On vient de loin pour voir Tsorik
Dans le village de Byurakan, à l’ouest de la capitale Erevan et au pied de l’Aragats (4 090 m), vit Tsorik, une de ces guérisseuses que l’on peut encore rencontrer en Arménie. Elle nous reçoit dans son jardin plein d’herbes folles devant une quinzaine de plantes soigneusement séchées, dont elle nous explique les usages tout en racontant son histoire. Originaire d’une province du sud, elle a toujours beaucoup voyagé, en particulier avec son grand-père vendeur de plantes. Sa grand- mère les utilisait couramment. En plus de la transmission familiale, Tsorik a collecté durant sa vie entière des savoirs populaires et a aussi beaucoup lu. Son fils, médecin, s’y intéresse également, bien qu’il ne les utilise pas aux urgences où il travaille. Avec ses 77 ans, cette petite femme énergique et bienveillante continue à ramasser ses herbes dans la montagne, souvent avec les femmes du village, dont Anahit, à qui elle transmet son savoir. Car Tsorik connaît de nombreuses recettes dont elle note les doses et les effets scrupuleusement, et les habitants viennent parfois de loin pour la consulter. Cette guérisseuse lettrée considère qu’il faut traiter une maladie après l’autre, mais aussi qu’une maladie provoque l’autre, et elle n’hésite pas à user de recettes élaborées contenant six à sept plantes. Elle considère le millepertuis, que l’on dit souverain pour l’estomac en Arménie, comme une plante universelle dont il faut boire, en prévention, la tisane rouge une fois par semaine. Un proverbe arménien dit d’ailleurs : « On ne peut pas faire de pain sans farine, on ne peut pas préparer de médicaments sans millepertuis. »
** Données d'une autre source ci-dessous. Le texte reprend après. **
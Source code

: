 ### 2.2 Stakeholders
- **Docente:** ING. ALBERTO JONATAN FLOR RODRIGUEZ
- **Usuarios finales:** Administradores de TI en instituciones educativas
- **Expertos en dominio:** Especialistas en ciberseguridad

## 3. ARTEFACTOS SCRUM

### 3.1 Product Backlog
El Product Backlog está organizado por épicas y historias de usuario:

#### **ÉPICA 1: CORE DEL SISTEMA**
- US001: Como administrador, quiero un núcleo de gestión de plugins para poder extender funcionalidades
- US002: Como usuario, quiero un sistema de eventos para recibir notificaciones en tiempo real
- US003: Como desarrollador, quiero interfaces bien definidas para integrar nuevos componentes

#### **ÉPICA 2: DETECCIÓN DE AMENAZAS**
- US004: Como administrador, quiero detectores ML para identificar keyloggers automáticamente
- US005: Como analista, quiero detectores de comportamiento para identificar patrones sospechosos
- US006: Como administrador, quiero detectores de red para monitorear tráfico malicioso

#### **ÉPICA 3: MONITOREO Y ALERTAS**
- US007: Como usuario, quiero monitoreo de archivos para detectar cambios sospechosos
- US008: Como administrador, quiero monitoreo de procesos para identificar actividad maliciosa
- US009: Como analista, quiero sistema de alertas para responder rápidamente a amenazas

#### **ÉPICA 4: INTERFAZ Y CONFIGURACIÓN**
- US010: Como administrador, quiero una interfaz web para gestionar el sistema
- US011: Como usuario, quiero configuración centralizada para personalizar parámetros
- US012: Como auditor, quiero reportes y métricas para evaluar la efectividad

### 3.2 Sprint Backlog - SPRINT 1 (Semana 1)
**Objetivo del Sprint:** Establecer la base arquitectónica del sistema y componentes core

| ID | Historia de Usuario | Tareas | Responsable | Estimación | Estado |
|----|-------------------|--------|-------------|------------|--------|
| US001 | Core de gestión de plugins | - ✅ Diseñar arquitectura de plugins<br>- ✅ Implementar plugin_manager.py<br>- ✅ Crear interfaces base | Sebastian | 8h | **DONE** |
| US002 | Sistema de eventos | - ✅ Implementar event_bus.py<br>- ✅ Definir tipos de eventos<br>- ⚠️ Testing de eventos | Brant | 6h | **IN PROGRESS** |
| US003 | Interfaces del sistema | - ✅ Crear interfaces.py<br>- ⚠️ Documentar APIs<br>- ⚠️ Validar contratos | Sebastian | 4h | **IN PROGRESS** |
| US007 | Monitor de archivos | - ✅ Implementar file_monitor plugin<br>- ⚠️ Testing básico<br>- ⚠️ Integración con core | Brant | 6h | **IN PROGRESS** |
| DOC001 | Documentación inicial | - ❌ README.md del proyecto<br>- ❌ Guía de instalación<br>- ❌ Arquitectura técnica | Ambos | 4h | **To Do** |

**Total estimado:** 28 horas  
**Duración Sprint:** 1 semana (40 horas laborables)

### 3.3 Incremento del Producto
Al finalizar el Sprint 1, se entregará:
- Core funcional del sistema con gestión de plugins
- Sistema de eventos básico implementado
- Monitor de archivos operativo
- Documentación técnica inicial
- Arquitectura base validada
Incontournables spécialités culinaires
Sur les tables arméniennes, que ce soit chez l’habitant ou au restaurant, les plantes sont en vedette. De nombreuses apiacées sauvages en particulier sont mises en saumure et servies à l’apéritif, comme les jeunes pétioles de berce du Caucase. Des boîtes de conserve artisanales sont même en vente au bord des routes ou dans les supermarchés. L’aveluk est une tresse de feuilles de diverses espèces de Rumex, séchée et fermentée, que l’on trouve sur tous les marchés. On la coupe puis on fait bouillir les feuilles sèches dans deux eaux, ce qui élimine l’acide oxalique propre à ce genre. On la sert en simple soupe ou bien additionné de noix, d’ail et d’huile dans une délicieuse salade. Les jingalov hats sont des crêpes à base de froment et de yaourt fourrées d’un mélange de plantes sauvages. Cette spécialité du Haut-Karabagh, province située au sud-ouest qui fait l’objet d’âpres conflits avec l’Azerbaïdjan, est le plat exclusif servi par plusieurs restaurants dédiés à Erevan, mais aussi une variante de nombreuses recettes populaires dans la plupart des familles. On y trouve au minimum douze herbes différentes, bien qu’il ne soit pas rare qu’il y en ait vingt ou plus. Enfin, une brassée de fines herbes fraîches accompagne les repas arméniens sur la table : ciboulette, persil, basilic rouge, coriandre et autres herbes de saison dont on tapisse la fine galette de lavash, le délicieux pain arménien.